The long-running saga of Elan's attempt to come up with a vaccine for Alzheimer's disease continues. There have been bold attempts, setbacks, rethinks, more setbacks, and now they're starting up again. Dosing of the latest version of their vaccine against the beta-amyloid protein, known as ACC-001, was suddenly halted in April when one patient came down with a skin lesion which was thought to be possibly autoimmune-linked vasculitis.
Biopsy results didn't confirm that, though, and the Elan/Wyeth partnership is resuming clinical studies. I'm not sure what that couple of months has done to their trial design; I assume that they've just started enrolling new patients and will continue with them, while continuing to monitor the former dosage groups. Maybe, though, there's a way to continue with some of those people and not lose all the time, effort, and data.
The idea of an amyloid vaccine has always excited and alarmed me in equal measure. But that's how I feel about the immune system in general, come to think of it. We have enough cellular firepower to completely destroy ourselves from the inside out - keeping that on a leash to where it (mostly) only goes after what it's supposed to is extremely impressive.
Now, I think that the usual sorts of vaccines are one of the great public health advances of civilization, but they work so well because they're targeted to outside agents (viral coat proteins and the like). Even so, there's a disturbingly large part of the population that remain suspicious of all vaccinations - I say "disturbing" not least because if that population gets too large, the efficacy of vaccination in general could be crippled. But what will these people think about a vaccine that's targeted to an endogenous protein? My immunology may need brushing up, but I can't think of any other example of such.
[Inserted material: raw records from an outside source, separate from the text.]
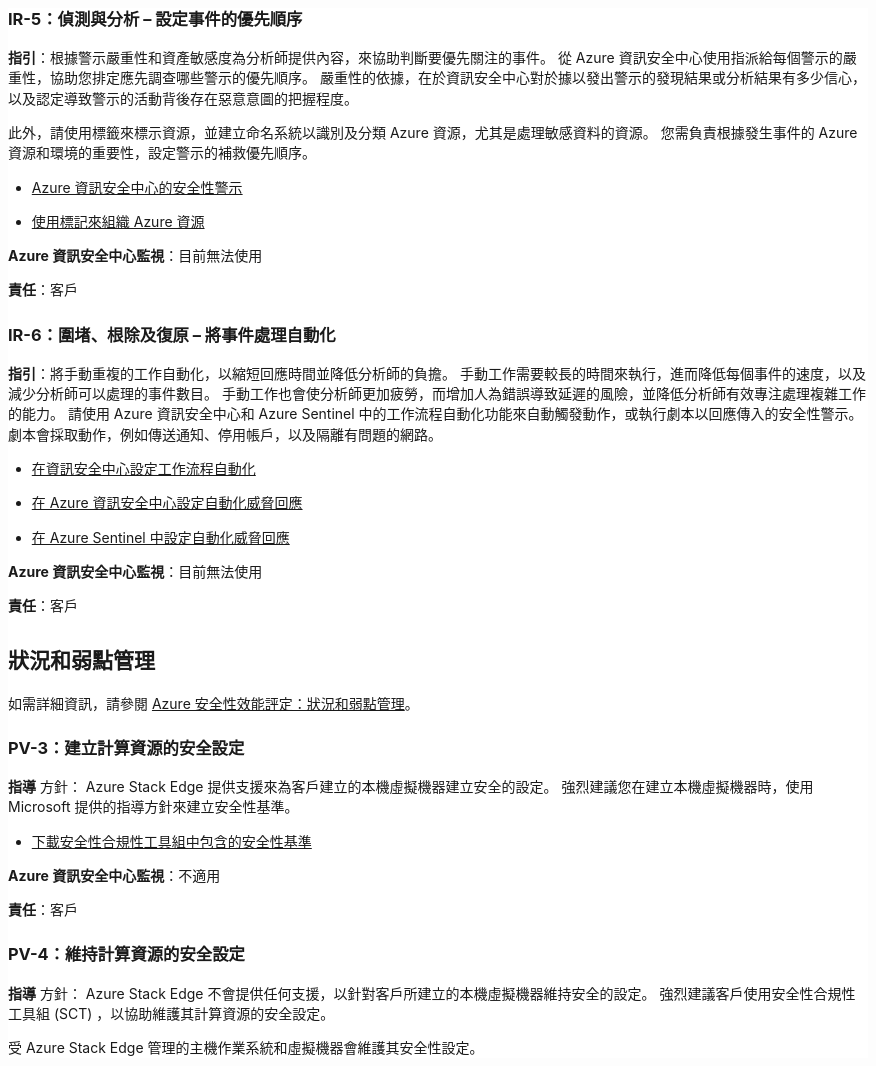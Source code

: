 ### <a name="ir-5-detection-and-analysis--prioritize-incidents"></a>IR-5：偵測與分析 – 設定事件的優先順序

**指引**：根據警示嚴重性和資產敏感度為分析師提供內容，來協助判斷要優先關注的事件。 從 Azure 資訊安全中心使用指派給每個警示的嚴重性，協助您排定應先調查哪些警示的優先順序。 嚴重性的依據，在於資訊安全中心對於據以發出警示的發現結果或分析結果有多少信心，以及認定導致警示的活動背後存在惡意意圖的把握程度。

此外，請使用標籤來標示資源，並建立命名系統以識別及分類 Azure 資源，尤其是處理敏感資料的資源。  您需負責根據發生事件的 Azure 資源和環境的重要性，設定警示的補救優先順序。

- [Azure 資訊安全中心的安全性警示](../security-center/security-center-alerts-overview.md)

- [使用標記來組織 Azure 資源](/azure/azure-resource-manager/resource-group-using-tags)

**Azure 資訊安全中心監視**：目前無法使用

**責任**：客戶

### <a name="ir-6-containment-eradication-and-recovery--automate-the-incident-handling"></a>IR-6：圍堵、根除及復原 – 將事件處理自動化

**指引**：將手動重複的工作自動化，以縮短回應時間並降低分析師的負擔。 手動工作需要較長的時間來執行，進而降低每個事件的速度，以及減少分析師可以處理的事件數目。 手動工作也會使分析師更加疲勞，而增加人為錯誤導致延遲的風險，並降低分析師有效專注處理複雜工作的能力。 請使用 Azure 資訊安全中心和 Azure Sentinel 中的工作流程自動化功能來自動觸發動作，或執行劇本以回應傳入的安全性警示。 劇本會採取動作，例如傳送通知、停用帳戶，以及隔離有問題的網路。 

- [在資訊安全中心設定工作流程自動化](../security-center/workflow-automation.md)

- [在 Azure 資訊安全中心設定自動化威脅回應](../security-center/tutorial-security-incident.md#triage-security-alerts)

- [在 Azure Sentinel 中設定自動化威脅回應](../sentinel/tutorial-respond-threats-playbook.md)

**Azure 資訊安全中心監視**：目前無法使用

**責任**：客戶

## <a name="posture-and-vulnerability-management"></a>狀況和弱點管理

如需詳細資訊，請參閱 [Azure 安全性效能評定：狀況和弱點管理](/azure/security/benchmarks/security-controls-v2-posture-vulnerability-management)。

### <a name="pv-3-establish-secure-configurations-for-compute-resources"></a>PV-3：建立計算資源的安全設定

**指導** 方針： Azure Stack Edge 提供支援來為客戶建立的本機虛擬機器建立安全的設定。 強烈建議您在建立本機虛擬機器時，使用 Microsoft 提供的指導方針來建立安全性基準。

- [下載安全性合規性工具組中包含的安全性基準](/windows/security/threat-protection/windows-security-baselines)

**Azure 資訊安全中心監視**：不適用

**責任**：客戶

### <a name="pv-4-sustain-secure-configurations-for-compute-resources"></a>PV-4：維持計算資源的安全設定

**指導** 方針： Azure Stack Edge 不會提供任何支援，以針對客戶所建立的本機虛擬機器維持安全的設定。 強烈建議客戶使用安全性合規性工具組 (SCT) ，以協助維護其計算資源的安全設定。

受 Azure Stack Edge 管理的主機作業系統和虛擬機器會維護其安全性設定。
One thing that may keep this from becoming a huge issue, though, is that an amyloid vaccine, if it succeeds, will be targeted at the elderly rather than at children. And it'll be something that will have an effect against a disease that everyone can see right in front of them, rather than preventing diseases that most people have only read about in books. We'll be back at the situation that prevailed when the polio vaccine was introduced: no one had much doubt that the vaccine was better than the disease.
But even a vaccine fan like me still has room to admire, from a distance, the nerve of this approach. The brain is a special case, immunologically, and letting slip the dogs of war in there is not an intrinsically safe idea. But Alzheimer's is an intrinsically nasty disease. . .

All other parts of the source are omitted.